The Literacy Center of West Michigan appointed Bree Straayer, Ph.D., as director of its Family Literacy Program. 

A Grand Rapids native, Straayer joins the Literacy Center of West Michigan with a decade of experience working with language learners in various contexts. She replaced Johanna Rodriguez-Quist, who served as director for three years. 

The Literacy Center of West Michigan’s Family Literacy Program provides small group adult English language classes to more than 100 families in the Grand Rapids Public, Godwin Heights and Godfrey Lee school districts, in addition to Hope Academy and Head Start for Kent County. The program uniquely centers instruction for English language learners around their child’s coursework.

In her new role, Straayer will align the program with local needs, national trajectories and organizational vision; oversee and mentor teacher cohorts; develop and maintain relationships with local schools and community organizations; and manage program curriculum and instructors.
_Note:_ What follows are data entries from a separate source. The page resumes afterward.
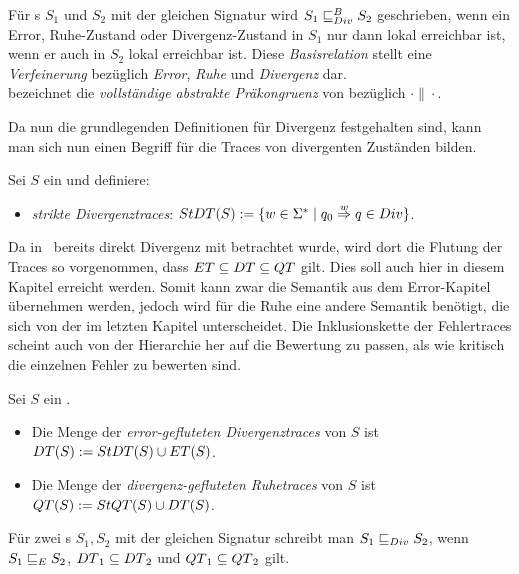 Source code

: \begin{Def}
\label{DefDivBasisrel}
Für \EIO{}s $S_1$ und $S_2$ mit der gleichen Signatur wird $S_1\sqsubseteq _{Div}^B S_2$
geschrieben, wenn ein Error, Ruhe-Zustand oder Divergenz-Zustand in $S_1$ nur
dann lokal erreichbar ist, wenn er auch in $S_2$ lokal erreichbar ist. Diese
\emph{Basisrelation} stellt eine \emph{Verfeinerung} bezüglich \emph{Error},
\emph{Ruhe} und \emph{Divergenz} dar.\\
\DCRel{} bezeichnet die \emph{vollständige abstrakte Präkongruenz} von \DBRel{}
bezüglich $\cdot\|\cdot$.
\end{Def}

Da nun die grundlegenden Definitionen für Divergenz festgehalten sind,
kann man sich nun einen Begriff für die Traces von divergenten Zuständen
bilden.\\

\begin{Def}[Divergenztraces]
  Sei $S$ ein \EIO{} und definiere:
  \begin{itemize}
    \item \emph{strikte Divergenztraces}: $StDT{}(S) := \{w\in\Sigma ^*\mid
      q_0 \overset{w}{\Rightarrow} q\in Div\}$.%
  \end{itemize}
\end{Def}

Da in~\cite{Chilton2013} bereits direkt Divergenz mit betrachtet wurde, wird
dort die Flutung der Traces so vorgenommen, dass $ET\subseteq DT\subseteq
QT$ gilt. Dies soll auch hier in diesem Kapitel erreicht werden. Somit kann
zwar die Semantik aus dem Error-Kapitel übernehmen werden, jedoch wird für die
Ruhe eine andere Semantik benötigt, die sich von der im letzten Kapitel
unterscheidet. Die Inklusionskette der Fehlertraces scheint auch von der
Hierarchie her auf die Bewertung zu passen, als wie kritisch die einzelnen
Fehler zu bewerten sind.

\begin{Def}
\label{DefRuheDivSemantik}
  Sei $S$ ein \EIO{}.
  \begin{itemize}
    \item Die Menge der \emph{error-gefluteten Divergenztraces} von $S$ ist
      $DT{}(S) := StDT{}(S)\cup ET{}(S)$.%
    \item Die Menge der \emph{divergenz-gefluteten Ruhetraces} von $S$ ist
      $QT{}(S) := StQT{}(S)\cup DT{}(S)$.
  \end{itemize}
  Für zwei \EIO{}s $S_1, S_2$ mit der gleichen Signatur schreibt man $S_1\sqsubseteq _{Div}
  S_2$, wenn $S_1\sqsubseteq _E S_2$, $DT{}_1\subseteq DT{}_2$ und
  $QT{}_1\subseteq QT{}_2$ gilt.
\end{Def}


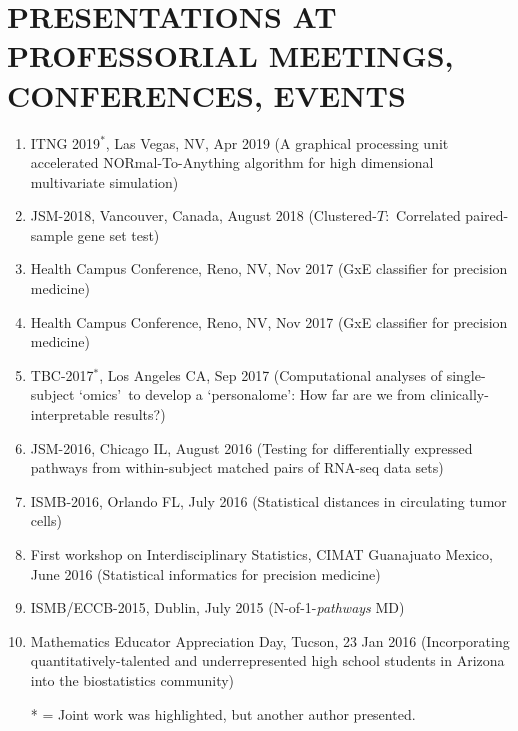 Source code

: \documentclass[paper=a4,fontsize=11pt]{scrartcl} %
\newcommand{\NewPart}[2]{\section*{\uppercase{#1} #2 }}
\newcommand{\TalkEntry}[4]{
		\noindent #1, #2, #3 #4}
\begin{document}

\NewPart{Presentations at professorial meetings, conferences, events}{}
\vspace{-7pt}
\begin{enumerate}

    \item \TalkEntry{ITNG 2019$^{*}$}{Las Vegas, NV}{Apr 2019}{(A graphical processing unit accelerated NORmal-To-Anything algorithm for high dimensional multivariate simulation)}
  
\item\TalkEntry{JSM-2018}{Vancouver, Canada}{August 2018}{(Clustered-$T$:~Correlated paired-sample gene set test)}
  
\item\TalkEntry{Health Campus Conference}{Reno, NV}{Nov 2017}{(GxE classifier for precision medicine)}
  
\item\TalkEntry{Health Campus Conference}{Reno, NV}{Nov 2017}{(GxE classifier for precision medicine)}
  
  \item\TalkEntry{TBC-2017$^{*}$}{Los Angeles CA}{Sep 2017}{(Computational analyses of single-subject \lq omics\rq~to develop a \lq personalome\rq: How far are we from clinically-interpretable results?)}

\item\TalkEntry{JSM-2016}{Chicago IL}{August 2016}{(Testing for differentially expressed pathways from within-subject matched pairs of RNA-seq data sets)}
\item\TalkEntry{ISMB-2016}{Orlando FL}{July 2016}{(Statistical distances in circulating tumor cells)}
\item\TalkEntry{First workshop on Interdisciplinary Statistics}{CIMAT Guanajuato Mexico}{June 2016}{(Statistical informatics for precision medicine)} 
\item\TalkEntry{ISMB/ECCB-2015}{Dublin}{July 2015}{(N-of-1-\textit{pathways} MD)} 
\item\TalkEntry{2016 Mathematics Educator Appreciation Day}{Tucson}{23 Jan 2016}{(Incorporating quantitatively-talented and underrepresented high school students in Arizona into the biostatistics community)} 
\vspace{-7pt}

* = Joint work was highlighted, but another author presented.
\end{enumerate}
\end{document}
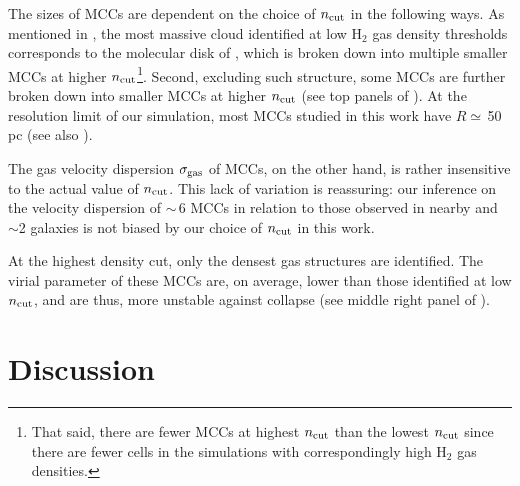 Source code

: \IfFileExists{emulateapjlegacy.cls}{\documentclass[iop]{emulateapjlegacy}}{\documentclass[iop]{emulateapj}}
\begin{document}
The sizes of MCCs are dependent on the choice of $n_{\rm cut}$ in the following ways.
As mentioned in , the most massive cloud identified at low H$_2$ gas density thresholds
corresponds to the molecular disk of \flower, which is broken down into multiple smaller MCCs at higher 
$n_{\rm cut}$\footnote{That said, there are fewer MCCs at highest $n_{\rm cut}$ than the lowest $n_{\rm cut}$ 
 since there are fewer cells in the simulations with correspondingly high H$_2$ gas densities.}.
Second, excluding such structure, some MCCs are further broken down into smaller MCCs at higher $n_{\rm cut}$ 
(see top panels of ). 
At the resolution limit of our simulation, most MCCs studied in this work have $R\simeq$\,50\,pc (see also ).
%

%
The gas velocity dispersion $\sigma_{\rm gas}$ of MCCs, on the other hand, is rather insensitive to the actual value of $n_{\rm cut}$.
This lack of variation is reassuring: our inference on the velocity dispersion of \z$\sim$\,6 MCCs in relation to those observed in
nearby and \z$\sim$2 galaxies is not biased by our choice of $n_{\rm cut}$ in this work.

At the highest density cut, only the densest gas structures are identified.
The virial parameter of these MCCs are, on average, lower than those identified at low $n_{\rm cut}$, and are thus, more 
unstable against collapse (see middle right panel of ).  


\section{Discussion}\label{sec:diss}
\end{document}
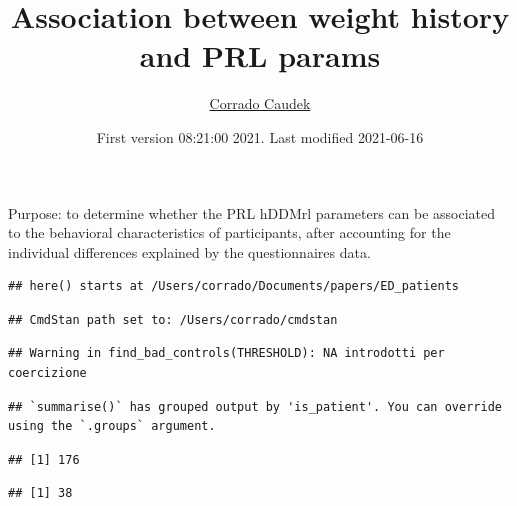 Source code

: \documentclass[
]{article}
\title{Association between weight history and PRL params}
\author{\href{https://ccaudek.github.io/}{Corrado Caudek}}
\date{First version 08:21:00 2021. Last modified 2021-06-16}
\begin{document}
\maketitle

Purpose: to determine whether the PRL hDDMrl parameters can be
associated to the behavioral characteristics of participants, after
accounting for the individual differences explained by the
questionnaires data.

\begin{verbatim}
## here() starts at /Users/corrado/Documents/papers/ED_patients
\end{verbatim}

\begin{verbatim}
## CmdStan path set to: /Users/corrado/cmdstan
\end{verbatim}

\begin{verbatim}
## Warning in find_bad_controls(THRESHOLD): NA introdotti per coercizione
\end{verbatim}

\begin{verbatim}
## `summarise()` has grouped output by 'is_patient'. You can override using the `.groups` argument.
\end{verbatim}

\begin{verbatim}
## [1] 176
\end{verbatim}

\begin{verbatim}
## [1] 38
\end{verbatim}
\end{document}
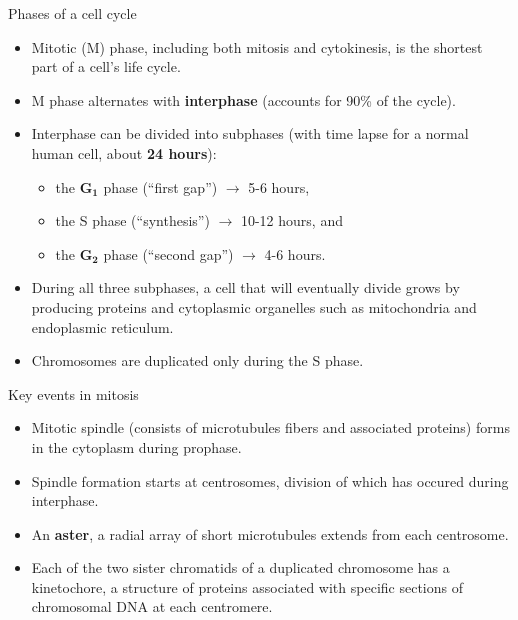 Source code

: \documentclass[11pt,ignorenonframetext,aspectratio=169]{beamer}
\providecommand{\tightlist}{%
  \setlength{\itemsep}{0pt}\setlength{\parskip}{0pt}}
\begin{document}
\begin{frame}{Phases of a cell cycle}
\protect\hypertarget{phases-of-a-cell-cycle}{}
\begin{itemize}
\tightlist
\item
  Mitotic (M) phase, including both mitosis and cytokinesis, is the
  shortest part of a cell's life cycle.
\item
  M phase alternates with \textbf{interphase} (accounts for 90\% of the
  cycle).
\item
  Interphase can be divided into subphases (with time lapse for a normal
  human cell, about \textbf{24 hours}):

  \begin{itemize}
  \tightlist
  \item
    the \(\mathbf{G_1}\) phase (``first gap'') \(\longrightarrow\) 5-6
    hours,
  \item
    the S phase (``synthesis'') \(\longrightarrow\) 10-12 hours, and
  \item
    the \(\mathbf{G_2}\) phase (``second gap'') \(\longrightarrow\) 4-6
    hours.
  \end{itemize}
\item
  During all three subphases, a cell that will eventually divide grows
  by producing proteins and cytoplasmic organelles such as mitochondria
  and endoplasmic reticulum.
\item
  Chromosomes are duplicated only during the S phase.
\end{itemize}
\end{frame}

\begin{frame}{Key events in mitosis}
\protect\hypertarget{key-events-in-mitosis}{}
\begin{itemize}
\tightlist
\item
  Mitotic spindle (consists of microtubules fibers and associated
  proteins) forms in the cytoplasm during prophase.
\item
  Spindle formation starts at centrosomes, division of which has occured
  during interphase.
\item
  An \textbf{aster}, a radial array of short microtubules extends from
  each centrosome.
\item
  Each of the two sister chromatids of a duplicated chromosome has a
  kinetochore, a structure of proteins associated with specific sections
  of chromosomal DNA at each centromere.
\end{itemize}
\end{frame}
\end{document}
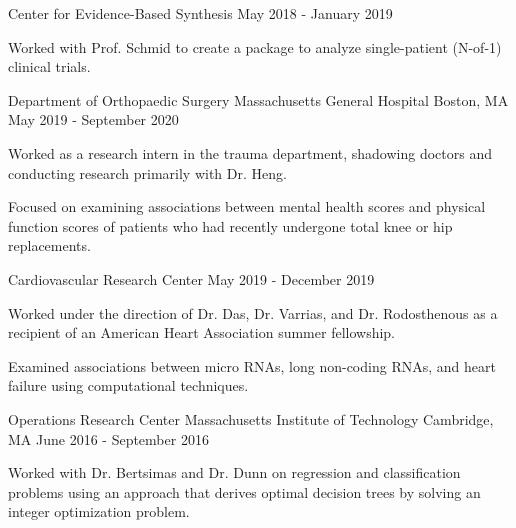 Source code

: \begin{cventries}
  \cventry
    {Center for Evidence-Based Synthesis} %
    {} %
    {} %
    {May 2018 - January 2019} %
    {
      \begin{cvitems} %
        \item {Worked with Prof. Schmid to create a package to analyze
        single-patient (N-of-1) clinical trials.}
      \end{cvitems}
    }

  \cventry
    {Department of Orthopaedic Surgery} %
    {Massachusetts General Hospital} %
    {Boston, MA} %
    {May 2019 - September 2020} %
    {
      \begin{cvitems} %
        \item {Worked as a research intern in the trauma department, shadowing 
        doctors and conducting research primarily with Dr. Heng.} 
        \item {Focused on examining associations between mental health scores
        and physical function scores of patients who had recently undergone 
        total knee or hip replacements.}
      \end{cvitems}
    }

  \cventry
    {Cardiovascular Research Center} %
    {} %
    {} %
    {May 2019 - December 2019} %
    {
      \begin{cvitems} %
        \item {Worked under the direction of Dr. Das, Dr. Varrias, and Dr. 
        Rodosthenous as a recipient of an American Heart Association summer 
        fellowship.} 
        \item {Examined associations between micro RNAs, long non-coding RNAs, 
        and heart failure using computational techniques.}
      \end{cvitems}
    }

  \cventry
    {Operations Research Center} %
    {Massachusetts Institute of Technology} %
    {Cambridge, MA} %
    {June 2016 - September 2016} %
    {
      \begin{cvitems} %
        \item {Worked with Dr. Bertsimas and Dr. Dunn on regression and
        classification problems using an approach that derives optimal decision
        trees by solving an integer optimization problem.}
      \end{cvitems}
    }


\end{cventries}
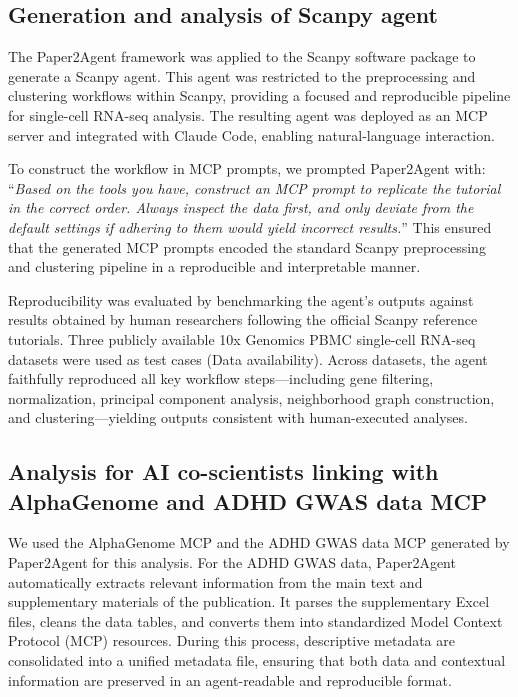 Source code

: \documentclass[11pt]{article}
\begin{document}
\subsection*{Generation and analysis of Scanpy agent}
The Paper2Agent framework was applied to the Scanpy software package to generate a Scanpy agent. This agent was restricted to the preprocessing and clustering workflows within Scanpy, providing a focused and reproducible pipeline for single-cell RNA-seq analysis. The resulting agent was deployed as an MCP server and integrated with Claude Code, enabling natural-language interaction.

To construct the workflow in MCP prompts, we prompted Paper2Agent with: “\textit{Based on the tools you have, construct an MCP prompt to replicate the tutorial in the correct order. Always inspect the data first, and only deviate from the default settings if adhering to them would yield incorrect results.}” This ensured that the generated MCP prompts encoded the standard Scanpy preprocessing and clustering pipeline in a reproducible and interpretable manner.

Reproducibility was evaluated by benchmarking the agent’s outputs against results obtained by human researchers following the official Scanpy reference tutorials. Three publicly available 10x Genomics PBMC single-cell RNA-seq datasets were used as test cases (Data availability). Across datasets, the agent faithfully reproduced all key workflow steps—including gene filtering, normalization, principal component analysis, neighborhood graph construction, and clustering—yielding outputs consistent with human-executed analyses.

\subsection*{Analysis for AI co-scientists linking with AlphaGenome and ADHD GWAS data MCP}

We used the AlphaGenome MCP and the ADHD GWAS data MCP generated by Paper2Agent for this analysis. For the ADHD GWAS data, Paper2Agent automatically extracts relevant information from the main text and supplementary materials of the publication. It parses the supplementary Excel files, cleans the data tables, and converts them into standardized Model Context Protocol (MCP) resources. During this process, descriptive metadata are consolidated into a unified metadata file, ensuring that both data and contextual information are preserved in an agent-readable and reproducible format.
\end{document}
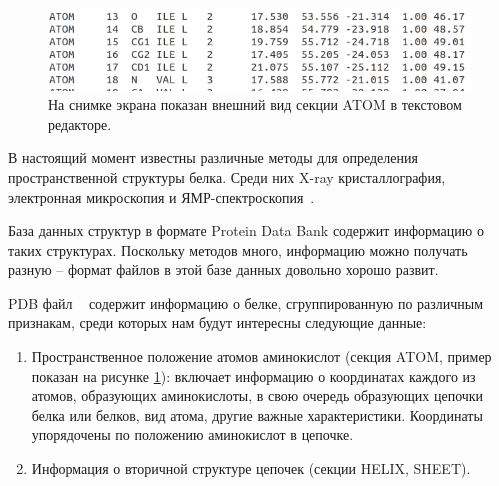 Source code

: \begin{figure}
\includegraphics[width=\linewidth]{atom_in_pdb.png}
\caption{\small{На снимке экрана показан внешний вид секции ATOM в текстовом редакторе.
 }}
\label{fig:atom_in_pdb}
\end{figure}
В настоящий момент известны различные методы для определения пространственной структуры белка. Среди них X-ray кристаллография, электронная микроскопия и ЯМР-спектроскопия~\cite{konf_analiz_belkov}.

База данных структур в формате Protein Data Bank\cite{rcsb} содержит информацию о таких структурах. Поскольку методов много, информацию можно получать разную -- формат файлов в этой базе данных довольно хорошо развит.

PDB файл ~\cite{pdb} содержит информацию о белке, сгруппированную по различным признакам, среди которых нам будут интересны следующие данные: 
\begin{enumerate}
\item Пространственное положение атомов аминокислот (секция ATOM, пример показан на рисунке \ref{fig:atom_in_pdb}):
включает информацию о координатах каждого из атомов, образующих аминокислоты, в свою очередь образующих цепочки белка или белков, вид атома, другие важные характеристики. Координаты упорядочены по положению аминокислот в цепочке.

\item Информация о вторичной структуре цепочек (секции HELIX, SHEET).
\end{enumerate}





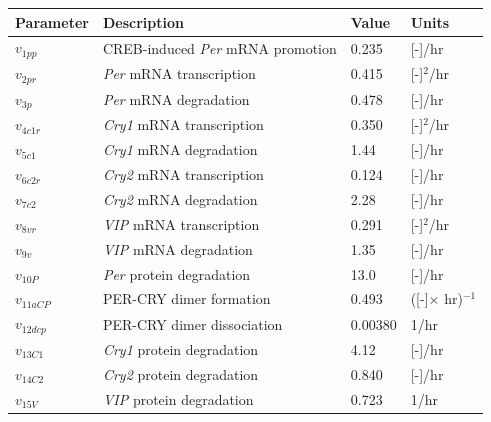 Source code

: \begin{table}[p]
\begin{center}
\end{center}
\end{table}


\begin{table}[p]
    \begin{center}
\begin{tabular}{l l l l}\hline
	Parameter & Description & Value & Units\\
	\hline
	$v_{1pp}$ & CREB-induced \textit{Per} mRNA promotion & 0.235 & [-]/hr
	\\
	$v_{2pr}$ & \textit{Per} mRNA transcription & 0.415 & [-]$^2$/hr
	\\
	$v_{3p}$ & \textit{Per} mRNA degradation & 0.478 & [-]/hr
	\\
	$v_{4c1r}$ & \textit{Cry1} mRNA transcription & 0.350 & [-]$^2$/hr
	\\
	$v_{5c1}$ & \textit{Cry1} mRNA degradation & 1.44 & [-]/hr
	\\
	$v_{6c2r}$ & \textit{Cry2} mRNA transcription & 0.124 & [-]/hr
	\\
	$v_{7c2}$ & \textit{Cry2} mRNA degradation & 2.28 & [-]/hr
	\\
	$v_{8vr}$ & \textit{VIP} mRNA transcription & 0.291 & [-]$^2$/hr
	\\
	$v_{9v}$ & \textit{VIP} mRNA degradation & 1.35 & [-]/hr
	\\
	$v_{10P}$ & \textit{Per} protein degradation & 13.0 & [-]/hr
	\\
	$v_{11aCP}$ & PER-CRY dimer formation & 0.493 & ([-]$\times$ hr)$^{-1}$
	\\
	$v_{12dcp}$ & PER-CRY dimer dissociation & 0.00380 & 1/hr
	\\
	$v_{13C1}$ & \textit{Cry1} protein degradation & 4.12 & [-]/hr
	\\
	$v_{14C2}$ & \textit{Cry2} protein degradation & 0.840 & [-]/hr
	\\
	$v_{15V}$ & \textit{VIP} protein degradation & 0.723 & 1/hr

\end{tabular}
\end{center}
\end{table}
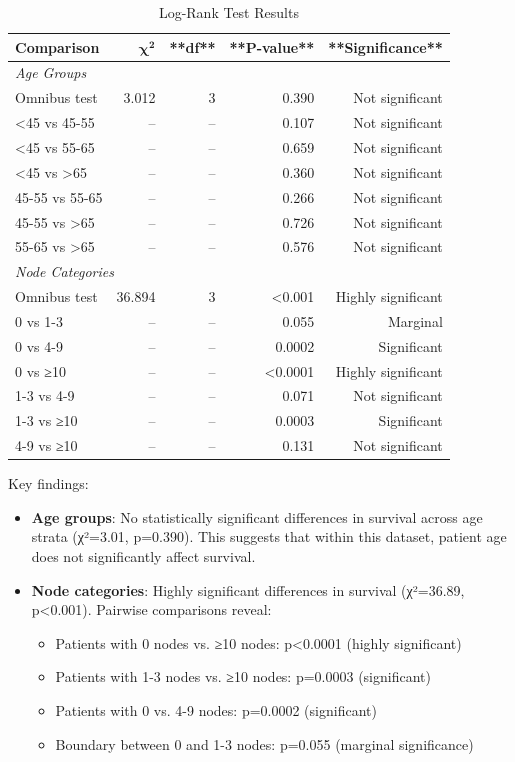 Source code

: \documentclass[12pt,a4paper]{article}
\begin{document}
\begin{table}[H]
\centering
\caption{Log-Rank Test Results}
\label{tab:logrank_results}
\begin{tabular}{lrrrr}
\toprule
\textbf{Comparison} & \(\boldsymbol{\chi^2}\) & **df** & **P-value** & **Significance** \\
\midrule
\multicolumn{5}{l}{\textit{Age Groups}} \\
Omnibus test & 3.012 & 3 & 0.390 & Not significant \\
\cmidrule(l){2-5}
<45 vs 45-55 & -- & -- & 0.107 & Not significant \\
<45 vs 55-65 & -- & -- & 0.659 & Not significant \\
<45 vs >65 & -- & -- & 0.360 & Not significant \\
45-55 vs 55-65 & -- & -- & 0.266 & Not significant \\
45-55 vs >65 & -- & -- & 0.726 & Not significant \\
55-65 vs >65 & -- & -- & 0.576 & Not significant \\
\midrule
\multicolumn{5}{l}{\textit{Node Categories}} \\
Omnibus test & 36.894 & 3 & <0.001 & Highly significant \\
\cmidrule(l){2-5}
0 vs 1-3 & -- & -- & 0.055 & Marginal \\
0 vs 4-9 & -- & -- & 0.0002 & Significant \\
0 vs ≥10 & -- & -- & <0.0001 & Highly significant \\
1-3 vs 4-9 & -- & -- & 0.071 & Not significant \\
1-3 vs ≥10 & -- & -- & 0.0003 & Significant \\
4-9 vs ≥10 & -- & -- & 0.131 & Not significant \\
\bottomrule
\end{tabular}
\end{table}

Key findings:
\begin{itemize}
    \item \textbf{Age groups}: No statistically significant differences in survival across age strata (χ²=3.01, p=0.390). This suggests that within this dataset, patient age does not significantly affect survival.
    
    \item \textbf{Node categories}: Highly significant differences in survival (χ²=36.89, p<0.001). Pairwise comparisons reveal:
    \begin{itemize}
        \item Patients with 0 nodes vs. ≥10 nodes: p<0.0001 (highly significant)
        \item Patients with 1-3 nodes vs. ≥10 nodes: p=0.0003 (significant)
        \item Patients with 0 vs. 4-9 nodes: p=0.0002 (significant)
        \item Boundary between 0 and 1-3 nodes: p=0.055 (marginal significance)
    \end{itemize}
\end{itemize}
\end{document}
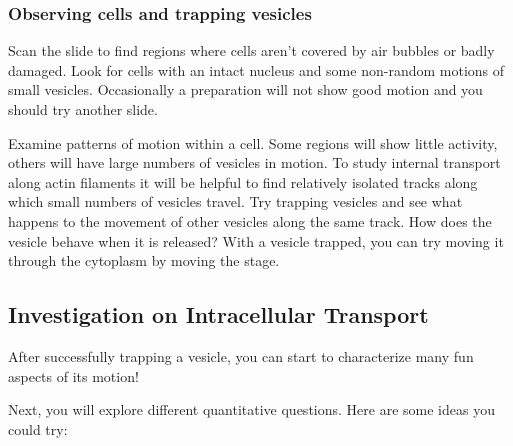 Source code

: \documentclass{../lab}
\begin{document}
\subsubsection{Observing cells and trapping vesicles}

Scan the slide to find regions where cells aren't covered by air bubbles or badly damaged. Look for cells with an intact nucleus and some non-random motions of small vesicles. Occasionally a preparation will not show good motion and you should try another slide.

Examine patterns of motion within a cell. Some regions will show little activity, others will have large numbers of vesicles in motion. To study internal transport along actin filaments it will be helpful to find relatively isolated tracks along which small numbers of vesicles travel. Try trapping vesicles and see what happens to the movement of other vesicles along the same track. How does the vesicle behave when it is released? With a vesicle trapped, you can try moving it through the cytoplasm by moving the stage.

\subsection{Investigation on Intracellular Transport}

After successfully trapping a vesicle, you can start to characterize many fun aspects of its motion! 



Next, you will explore different quantitative questions. Here are some ideas you could try:
\end{document}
“Research shows that the top indicator for a student’s success in school is their parents’ education level. Our Family Literacy Program teaches English within the context of what matters most to parents, their children and their children’s education,” said Wendy Falb, executive director, Literacy Center of West Michigan. “We are fortunate to have an educator and administrator of Dr. Straayer’s caliber to lead this program. Equal to her experience is her passion for our mission. The need in the community is high and we are confident that under Dr. Strayer’s direction, this program will grow and strengthen in service to our community.”

Straayer holds a doctorate in rhetoric and writing from Michigan State University and has taught for several years at the university level. She also served as a Family Literacy Program instructor and is familiar with the challenges and opportunities learners experience.  

“Many parents have come to the United States for their children,” Straayer said. “One of the greatest difficulties I see among learners is the translation of education when moving from one country to another. In one cohort of 12 learners, all but one held a degree in their home country. Although many learners include lawyers and chemical engineers, their education is tragically not widely accepted in the United States, in part due to their English literacy skills.”

Literacy Center

Founded in 1986, the Literacy Center of West Michigan is committed to bringing about a just and vibrant West Michigan through the power of literacy. The Literacy Center works alongside adult native speakers and English language learners who read below a ninth-grade level.

The Literacy Center instructs close to 700 adults each year, utilizing nearly 150 volunteers, and yet the need is still great, with 85,000 adults in Kent County reading below the fourth-grade level.